• **EXERCISE BRIEF**
In how many lines of the listing does the word "after" appear? Reply with the number only.

______________________________

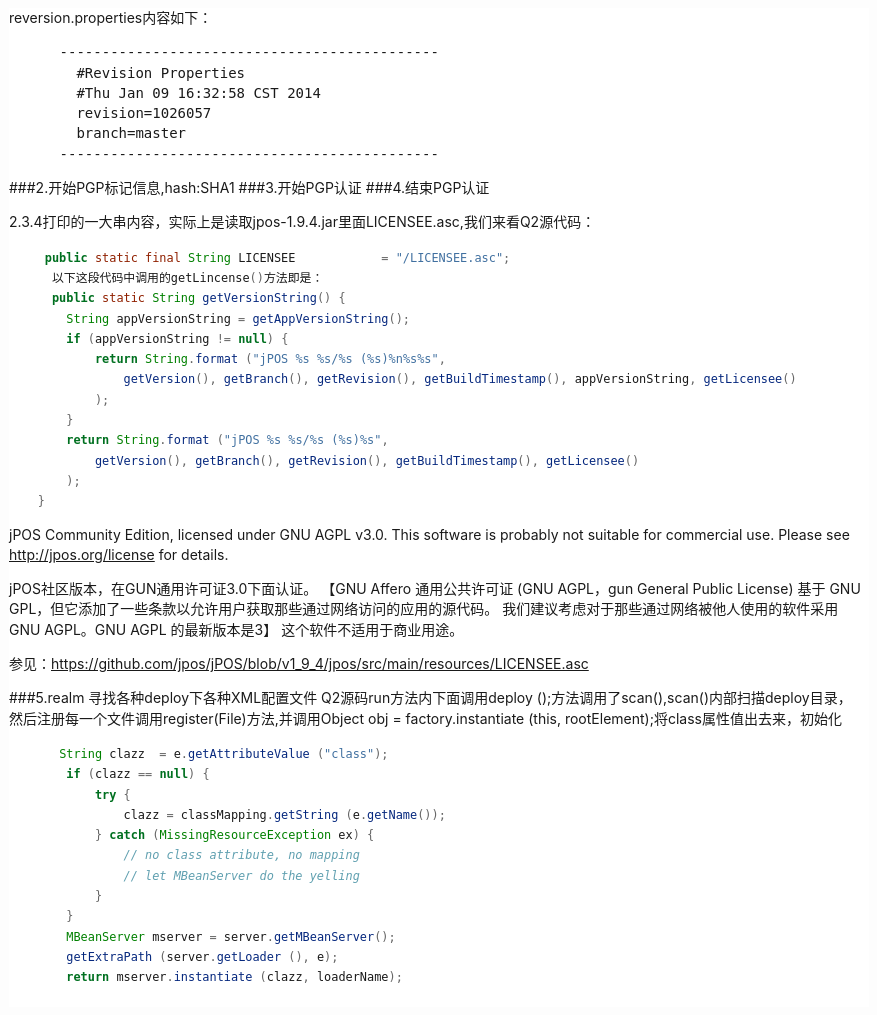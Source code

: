 
reversion.properties内容如下：  
<pre>
      ---------------------------------------------	 
	    #Revision Properties
        #Thu Jan 09 16:32:58 CST 2014
        revision=1026057
        branch=master
      ---------------------------------------------    
</pre>    
	
###2.开始PGP标记信息,hash:SHA1
###3.开始PGP认证
###4.结束PGP认证
	
2.3.4打印的一大串内容，实际上是读取jpos-1.9.4.jar里面LICENSEE.asc,我们来看Q2源代码：

```java
	 public static final String LICENSEE            = "/LICENSEE.asc";
	  以下这段代码中调用的getLincense()方法即是：
	  public static String getVersionString() {
        String appVersionString = getAppVersionString();
        if (appVersionString != null) {
            return String.format ("jPOS %s %s/%s (%s)%n%s%s",
                getVersion(), getBranch(), getRevision(), getBuildTimestamp(), appVersionString, getLicensee()
            );
        }
        return String.format ("jPOS %s %s/%s (%s)%s",
            getVersion(), getBranch(), getRevision(), getBuildTimestamp(), getLicensee()
        );
    }
```
    
jPOS Community Edition, licensed under GNU AGPL v3.0.
This software is probably not suitable for commercial use.
Please see http://jpos.org/license for details.

jPOS社区版本，在GUN通用许可证3.0下面认证。
【GNU Affero 通用公共许可证 (GNU AGPL，gun  General Public License) 基于 GNU GPL，但它添加了一些条款以允许用户获取那些通过网络访问的应用的源代码。
我们建议考虑对于那些通过网络被他人使用的软件采用GNU AGPL。GNU AGPL 的最新版本是3】
   这个软件不适用于商业用途。
	 
参见：https://github.com/jpos/jPOS/blob/v1_9_4/jpos/src/main/resources/LICENSEE.asc
	

###5.realm 寻找各种deploy下各种XML配置文件
Q2源码run方法内下面调用deploy ();方法调用了scan(),scan()内部扫描deploy目录，
然后注册每一个文件调用register(File)方法,并调用Object obj = factory.instantiate (this, rootElement);将class属性值出去来，初始化  
```java
	   String clazz  = e.getAttributeValue ("class");
        if (clazz == null) {
            try {
                clazz = classMapping.getString (e.getName());
            } catch (MissingResourceException ex) {
                // no class attribute, no mapping
                // let MBeanServer do the yelling
            }
        }
        MBeanServer mserver = server.getMBeanServer();
        getExtraPath (server.getLoader (), e);
        return mserver.instantiate (clazz, loaderName);
	
```
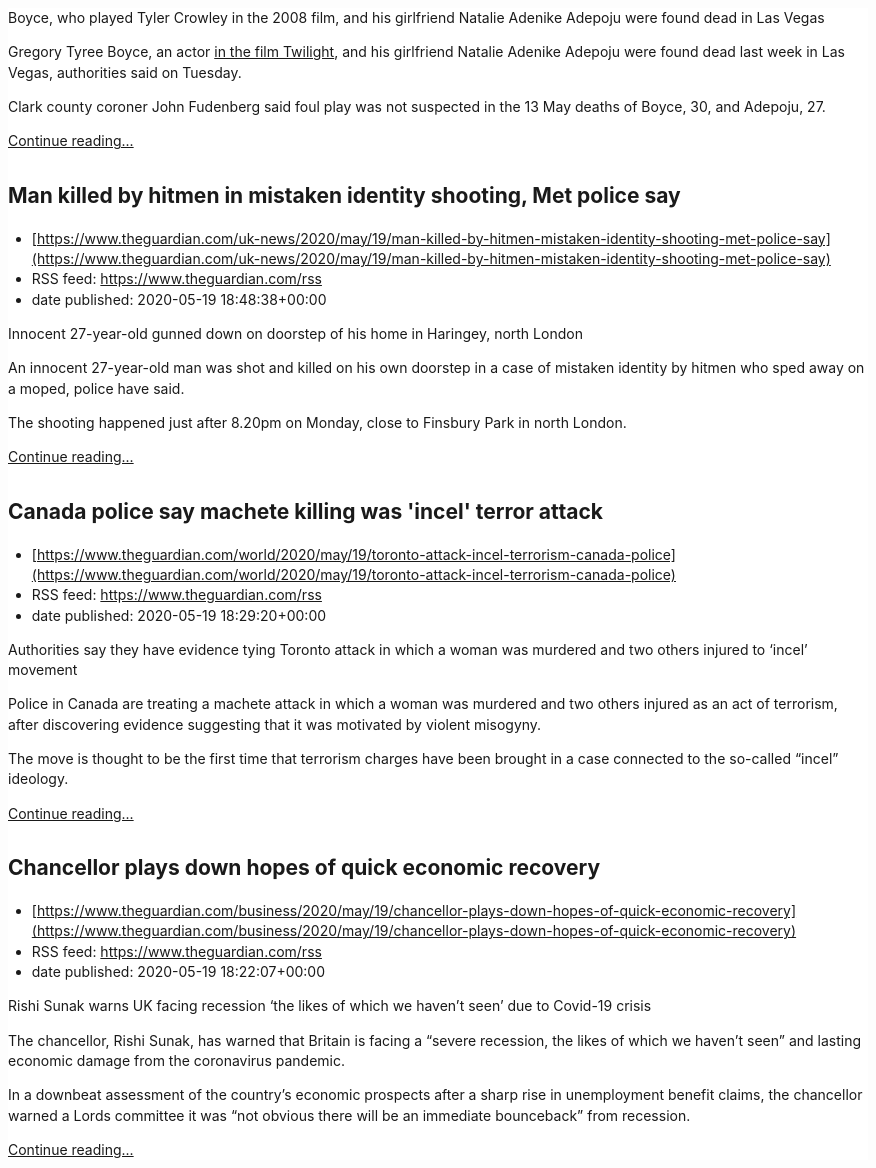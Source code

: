 <p>Boyce, who played Tyler Crowley in the 2008 film, and his girlfriend Natalie Adenike Adepoju were found dead in Las Vegas</p><p>Gregory Tyree Boyce, an actor <a href="https://www.theguardian.com/film/2008/dec/19/film-review-twilight-teen-vampire">in the film Twilight</a>, and his girlfriend Natalie Adenike Adepoju were found dead last week in Las Vegas, authorities said on Tuesday.</p><p>Clark county coroner John Fudenberg said foul play was not suspected in the 13 May deaths of Boyce, 30, and Adepoju, 27.</p> <a href="https://www.theguardian.com/us-news/2020/may/19/gregory-tyree-boyce-death-twilight-actor-las-vegas">Continue reading...</a>

## Man killed by hitmen in mistaken identity shooting, Met police say
 - [https://www.theguardian.com/uk-news/2020/may/19/man-killed-by-hitmen-mistaken-identity-shooting-met-police-say](https://www.theguardian.com/uk-news/2020/may/19/man-killed-by-hitmen-mistaken-identity-shooting-met-police-say)
 - RSS feed: https://www.theguardian.com/rss
 - date published: 2020-05-19 18:48:38+00:00

<p>Innocent 27-year-old gunned down on doorstep of his home in Haringey, north London</p><p>An innocent 27-year-old man was shot and killed on his own doorstep in a case of mistaken identity by hitmen who sped away on a moped, police have said.</p><p>The shooting happened just after 8.20pm on Monday, close to Finsbury Park in north London.</p> <a href="https://www.theguardian.com/uk-news/2020/may/19/man-killed-by-hitmen-mistaken-identity-shooting-met-police-say">Continue reading...</a>

## Canada police say machete killing was 'incel' terror attack
 - [https://www.theguardian.com/world/2020/may/19/toronto-attack-incel-terrorism-canada-police](https://www.theguardian.com/world/2020/may/19/toronto-attack-incel-terrorism-canada-police)
 - RSS feed: https://www.theguardian.com/rss
 - date published: 2020-05-19 18:29:20+00:00

<p>Authorities say they have evidence tying Toronto attack in which a woman was murdered and two others injured to ‘incel’ movement</p><p>Police in Canada are treating a machete attack in which a woman was murdered and two others injured as an act of terrorism, after discovering evidence suggesting that it was motivated by violent misogyny.</p><p>The move is thought to be the first time that terrorism charges have been brought in a case connected to the so-called “incel” ideology.</p> <a href="https://www.theguardian.com/world/2020/may/19/toronto-attack-incel-terrorism-canada-police">Continue reading...</a>

## Chancellor plays down hopes of quick economic recovery
 - [https://www.theguardian.com/business/2020/may/19/chancellor-plays-down-hopes-of-quick-economic-recovery](https://www.theguardian.com/business/2020/may/19/chancellor-plays-down-hopes-of-quick-economic-recovery)
 - RSS feed: https://www.theguardian.com/rss
 - date published: 2020-05-19 18:22:07+00:00

<p>Rishi Sunak warns UK facing recession ‘the likes of which we haven’t seen’ due to Covid-19 crisis</p><p>The chancellor, Rishi Sunak, has warned that Britain is facing a “severe recession, the likes of which we haven’t seen” and lasting economic damage from the coronavirus pandemic.</p><p>In a downbeat assessment of the country’s economic prospects after a sharp rise in unemployment benefit claims, the chancellor warned a Lords committee it was “not obvious there will be an immediate bounceback” from recession.</p> <a href="https://www.theguardian.com/business/2020/may/19/chancellor-plays-down-hopes-of-quick-economic-recovery">Continue reading...</a>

______________________________

• **SOLUTION TO THIS TASK**
3